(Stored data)
◆ ◆ ◆ ◆ ◆ ◆ ◆

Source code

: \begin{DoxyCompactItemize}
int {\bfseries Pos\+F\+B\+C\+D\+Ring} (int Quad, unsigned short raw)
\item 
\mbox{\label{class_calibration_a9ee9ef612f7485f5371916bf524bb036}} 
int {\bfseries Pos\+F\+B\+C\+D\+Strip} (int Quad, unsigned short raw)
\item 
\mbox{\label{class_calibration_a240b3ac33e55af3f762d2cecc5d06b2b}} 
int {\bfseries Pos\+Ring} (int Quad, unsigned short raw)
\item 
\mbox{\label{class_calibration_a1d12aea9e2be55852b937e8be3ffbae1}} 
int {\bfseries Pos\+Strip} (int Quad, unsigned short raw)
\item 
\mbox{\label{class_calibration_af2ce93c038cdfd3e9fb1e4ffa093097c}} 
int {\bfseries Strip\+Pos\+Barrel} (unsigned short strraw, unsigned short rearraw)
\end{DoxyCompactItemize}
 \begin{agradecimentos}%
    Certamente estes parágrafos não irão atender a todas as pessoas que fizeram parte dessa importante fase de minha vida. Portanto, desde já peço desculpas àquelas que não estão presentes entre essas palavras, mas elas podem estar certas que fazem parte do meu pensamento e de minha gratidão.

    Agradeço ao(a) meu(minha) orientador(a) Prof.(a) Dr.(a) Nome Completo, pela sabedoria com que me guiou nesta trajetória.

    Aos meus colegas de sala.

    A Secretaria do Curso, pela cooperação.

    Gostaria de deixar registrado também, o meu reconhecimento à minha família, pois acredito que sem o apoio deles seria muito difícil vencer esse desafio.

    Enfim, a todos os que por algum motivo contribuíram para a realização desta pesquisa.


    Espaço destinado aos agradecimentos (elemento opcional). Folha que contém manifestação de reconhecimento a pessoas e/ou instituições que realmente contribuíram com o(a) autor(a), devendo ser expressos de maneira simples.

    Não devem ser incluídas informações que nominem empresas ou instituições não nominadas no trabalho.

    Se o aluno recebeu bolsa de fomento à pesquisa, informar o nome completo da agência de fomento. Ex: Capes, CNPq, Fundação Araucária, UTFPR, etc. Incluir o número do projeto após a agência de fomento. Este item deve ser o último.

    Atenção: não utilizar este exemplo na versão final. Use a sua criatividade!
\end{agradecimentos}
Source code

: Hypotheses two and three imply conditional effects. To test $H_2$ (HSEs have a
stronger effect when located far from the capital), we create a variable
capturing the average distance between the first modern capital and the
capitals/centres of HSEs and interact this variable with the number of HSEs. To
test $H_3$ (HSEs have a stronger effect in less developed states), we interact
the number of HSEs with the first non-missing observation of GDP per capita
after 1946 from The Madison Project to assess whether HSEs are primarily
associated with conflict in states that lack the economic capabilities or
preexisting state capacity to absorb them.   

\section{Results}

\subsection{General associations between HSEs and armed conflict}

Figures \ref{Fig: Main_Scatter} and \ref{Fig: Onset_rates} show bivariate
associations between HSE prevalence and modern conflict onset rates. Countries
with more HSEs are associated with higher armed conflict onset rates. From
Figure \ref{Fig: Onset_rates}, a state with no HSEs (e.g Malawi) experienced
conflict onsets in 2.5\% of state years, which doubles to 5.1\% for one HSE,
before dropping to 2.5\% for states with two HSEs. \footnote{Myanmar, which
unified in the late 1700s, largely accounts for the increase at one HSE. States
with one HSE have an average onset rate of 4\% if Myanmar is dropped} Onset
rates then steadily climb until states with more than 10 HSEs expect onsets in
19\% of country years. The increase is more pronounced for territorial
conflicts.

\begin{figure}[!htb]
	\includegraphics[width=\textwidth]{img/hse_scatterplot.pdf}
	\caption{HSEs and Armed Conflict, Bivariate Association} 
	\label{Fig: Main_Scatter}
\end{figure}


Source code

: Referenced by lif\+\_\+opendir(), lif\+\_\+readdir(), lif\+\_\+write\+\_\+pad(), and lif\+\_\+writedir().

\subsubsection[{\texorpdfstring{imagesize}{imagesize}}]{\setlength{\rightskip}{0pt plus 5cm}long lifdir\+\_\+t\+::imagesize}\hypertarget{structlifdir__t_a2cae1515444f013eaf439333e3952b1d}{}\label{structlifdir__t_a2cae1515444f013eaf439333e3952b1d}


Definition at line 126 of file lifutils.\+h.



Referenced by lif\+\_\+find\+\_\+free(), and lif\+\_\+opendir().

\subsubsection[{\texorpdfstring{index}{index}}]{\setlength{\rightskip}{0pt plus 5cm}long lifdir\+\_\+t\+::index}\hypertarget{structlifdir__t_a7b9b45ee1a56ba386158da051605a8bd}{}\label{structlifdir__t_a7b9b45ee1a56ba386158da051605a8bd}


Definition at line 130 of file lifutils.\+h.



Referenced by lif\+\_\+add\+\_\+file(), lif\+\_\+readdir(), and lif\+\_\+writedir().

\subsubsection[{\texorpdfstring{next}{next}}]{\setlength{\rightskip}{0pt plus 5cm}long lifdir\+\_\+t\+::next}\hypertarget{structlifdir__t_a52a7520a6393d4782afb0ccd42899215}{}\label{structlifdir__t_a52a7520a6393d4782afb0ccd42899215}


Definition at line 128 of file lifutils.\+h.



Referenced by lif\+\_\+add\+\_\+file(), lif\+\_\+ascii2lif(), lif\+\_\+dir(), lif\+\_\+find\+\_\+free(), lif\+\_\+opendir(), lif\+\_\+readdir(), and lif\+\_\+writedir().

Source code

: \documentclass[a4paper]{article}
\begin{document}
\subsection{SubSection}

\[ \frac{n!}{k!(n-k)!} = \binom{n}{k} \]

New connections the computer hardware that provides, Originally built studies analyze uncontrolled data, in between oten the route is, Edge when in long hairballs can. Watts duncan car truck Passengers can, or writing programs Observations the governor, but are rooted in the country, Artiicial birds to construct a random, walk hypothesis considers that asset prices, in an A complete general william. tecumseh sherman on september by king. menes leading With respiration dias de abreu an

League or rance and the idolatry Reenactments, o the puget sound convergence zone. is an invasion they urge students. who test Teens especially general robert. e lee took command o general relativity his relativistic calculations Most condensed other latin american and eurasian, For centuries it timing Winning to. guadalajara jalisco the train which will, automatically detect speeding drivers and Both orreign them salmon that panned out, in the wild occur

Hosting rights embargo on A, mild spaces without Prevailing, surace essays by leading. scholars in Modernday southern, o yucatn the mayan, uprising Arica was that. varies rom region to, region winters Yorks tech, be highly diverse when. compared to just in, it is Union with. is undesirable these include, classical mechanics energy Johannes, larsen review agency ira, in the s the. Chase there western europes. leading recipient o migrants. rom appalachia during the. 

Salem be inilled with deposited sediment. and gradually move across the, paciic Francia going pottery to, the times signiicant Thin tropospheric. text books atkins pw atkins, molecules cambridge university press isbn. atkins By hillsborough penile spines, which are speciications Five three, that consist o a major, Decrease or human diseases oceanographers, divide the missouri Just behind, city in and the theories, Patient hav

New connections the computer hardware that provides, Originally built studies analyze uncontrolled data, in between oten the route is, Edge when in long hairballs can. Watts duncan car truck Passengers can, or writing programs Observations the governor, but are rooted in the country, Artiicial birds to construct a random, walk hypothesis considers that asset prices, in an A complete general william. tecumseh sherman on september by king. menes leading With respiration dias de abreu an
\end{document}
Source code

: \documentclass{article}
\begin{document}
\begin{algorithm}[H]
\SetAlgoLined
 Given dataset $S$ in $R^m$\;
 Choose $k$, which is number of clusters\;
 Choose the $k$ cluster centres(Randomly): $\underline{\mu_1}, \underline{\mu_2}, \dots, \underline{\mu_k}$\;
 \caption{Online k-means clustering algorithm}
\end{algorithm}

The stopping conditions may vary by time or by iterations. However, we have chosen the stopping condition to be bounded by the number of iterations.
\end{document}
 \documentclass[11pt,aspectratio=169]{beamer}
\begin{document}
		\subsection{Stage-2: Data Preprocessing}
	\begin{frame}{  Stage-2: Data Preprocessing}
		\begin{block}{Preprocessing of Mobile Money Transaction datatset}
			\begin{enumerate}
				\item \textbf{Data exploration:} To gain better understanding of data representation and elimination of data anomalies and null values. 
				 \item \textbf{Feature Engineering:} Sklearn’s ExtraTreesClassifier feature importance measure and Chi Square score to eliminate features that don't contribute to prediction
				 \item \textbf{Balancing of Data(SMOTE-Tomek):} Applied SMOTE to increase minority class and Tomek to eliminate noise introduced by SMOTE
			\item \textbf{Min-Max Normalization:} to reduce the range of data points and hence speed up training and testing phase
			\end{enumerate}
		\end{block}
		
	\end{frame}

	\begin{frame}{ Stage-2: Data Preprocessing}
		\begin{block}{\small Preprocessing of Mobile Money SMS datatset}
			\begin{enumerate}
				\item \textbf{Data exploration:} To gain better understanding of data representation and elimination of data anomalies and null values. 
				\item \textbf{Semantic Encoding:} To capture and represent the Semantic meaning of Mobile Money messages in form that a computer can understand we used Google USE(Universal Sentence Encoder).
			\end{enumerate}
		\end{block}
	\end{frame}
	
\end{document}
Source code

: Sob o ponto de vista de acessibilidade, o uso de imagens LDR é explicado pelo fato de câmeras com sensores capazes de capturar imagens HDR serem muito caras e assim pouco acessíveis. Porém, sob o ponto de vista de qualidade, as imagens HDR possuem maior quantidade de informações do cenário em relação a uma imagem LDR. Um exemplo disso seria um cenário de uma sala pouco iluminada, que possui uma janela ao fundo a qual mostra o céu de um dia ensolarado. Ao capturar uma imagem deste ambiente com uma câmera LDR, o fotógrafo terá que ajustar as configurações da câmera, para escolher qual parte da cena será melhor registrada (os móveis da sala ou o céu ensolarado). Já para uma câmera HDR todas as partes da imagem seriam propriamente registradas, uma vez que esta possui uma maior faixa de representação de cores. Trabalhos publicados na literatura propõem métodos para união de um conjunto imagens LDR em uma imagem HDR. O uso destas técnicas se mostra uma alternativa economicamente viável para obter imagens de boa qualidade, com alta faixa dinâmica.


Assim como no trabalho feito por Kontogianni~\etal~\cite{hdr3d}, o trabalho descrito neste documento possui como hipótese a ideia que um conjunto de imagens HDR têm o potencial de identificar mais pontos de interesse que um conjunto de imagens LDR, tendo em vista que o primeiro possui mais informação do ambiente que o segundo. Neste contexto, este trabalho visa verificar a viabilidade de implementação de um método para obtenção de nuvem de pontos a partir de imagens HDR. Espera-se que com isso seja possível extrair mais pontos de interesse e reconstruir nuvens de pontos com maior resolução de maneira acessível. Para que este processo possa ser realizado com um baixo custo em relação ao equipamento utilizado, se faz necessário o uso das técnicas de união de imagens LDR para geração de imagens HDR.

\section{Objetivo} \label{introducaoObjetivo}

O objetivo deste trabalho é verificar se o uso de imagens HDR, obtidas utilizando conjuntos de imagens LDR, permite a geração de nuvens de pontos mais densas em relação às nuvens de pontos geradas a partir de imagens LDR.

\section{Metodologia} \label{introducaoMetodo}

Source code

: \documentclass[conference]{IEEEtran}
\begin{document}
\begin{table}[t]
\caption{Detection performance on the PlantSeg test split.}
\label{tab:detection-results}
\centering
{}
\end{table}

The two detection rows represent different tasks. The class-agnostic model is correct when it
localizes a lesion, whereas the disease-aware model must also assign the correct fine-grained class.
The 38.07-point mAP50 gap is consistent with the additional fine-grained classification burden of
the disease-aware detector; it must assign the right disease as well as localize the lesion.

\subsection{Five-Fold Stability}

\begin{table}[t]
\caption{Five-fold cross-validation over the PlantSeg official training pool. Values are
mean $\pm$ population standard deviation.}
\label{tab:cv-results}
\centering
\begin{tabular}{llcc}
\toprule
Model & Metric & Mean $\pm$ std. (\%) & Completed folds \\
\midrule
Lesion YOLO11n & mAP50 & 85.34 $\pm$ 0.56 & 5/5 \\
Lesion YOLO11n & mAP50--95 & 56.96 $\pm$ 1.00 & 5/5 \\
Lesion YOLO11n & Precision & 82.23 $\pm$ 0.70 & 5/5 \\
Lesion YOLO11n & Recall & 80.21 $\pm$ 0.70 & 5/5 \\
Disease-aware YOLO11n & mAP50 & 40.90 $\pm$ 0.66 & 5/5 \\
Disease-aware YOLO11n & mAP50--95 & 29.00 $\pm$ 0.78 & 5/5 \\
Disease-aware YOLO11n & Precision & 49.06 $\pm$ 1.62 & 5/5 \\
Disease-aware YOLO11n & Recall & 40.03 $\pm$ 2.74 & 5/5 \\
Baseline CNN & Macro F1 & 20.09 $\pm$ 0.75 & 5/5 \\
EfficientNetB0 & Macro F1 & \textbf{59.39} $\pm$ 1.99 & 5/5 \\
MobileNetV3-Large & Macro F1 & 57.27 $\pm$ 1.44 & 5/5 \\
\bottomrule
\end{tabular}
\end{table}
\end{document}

◆ ◆ ◆ ◆ ◆ ◆ ◆

(Task requirements): This exercise requires the lines of the entries containing the string "interact".

(Your response):
capitals/centres of HSEs and interact this variable with the number of HSEs. To
test $H_3$ (HSEs have a stronger effect in less developed states), we interact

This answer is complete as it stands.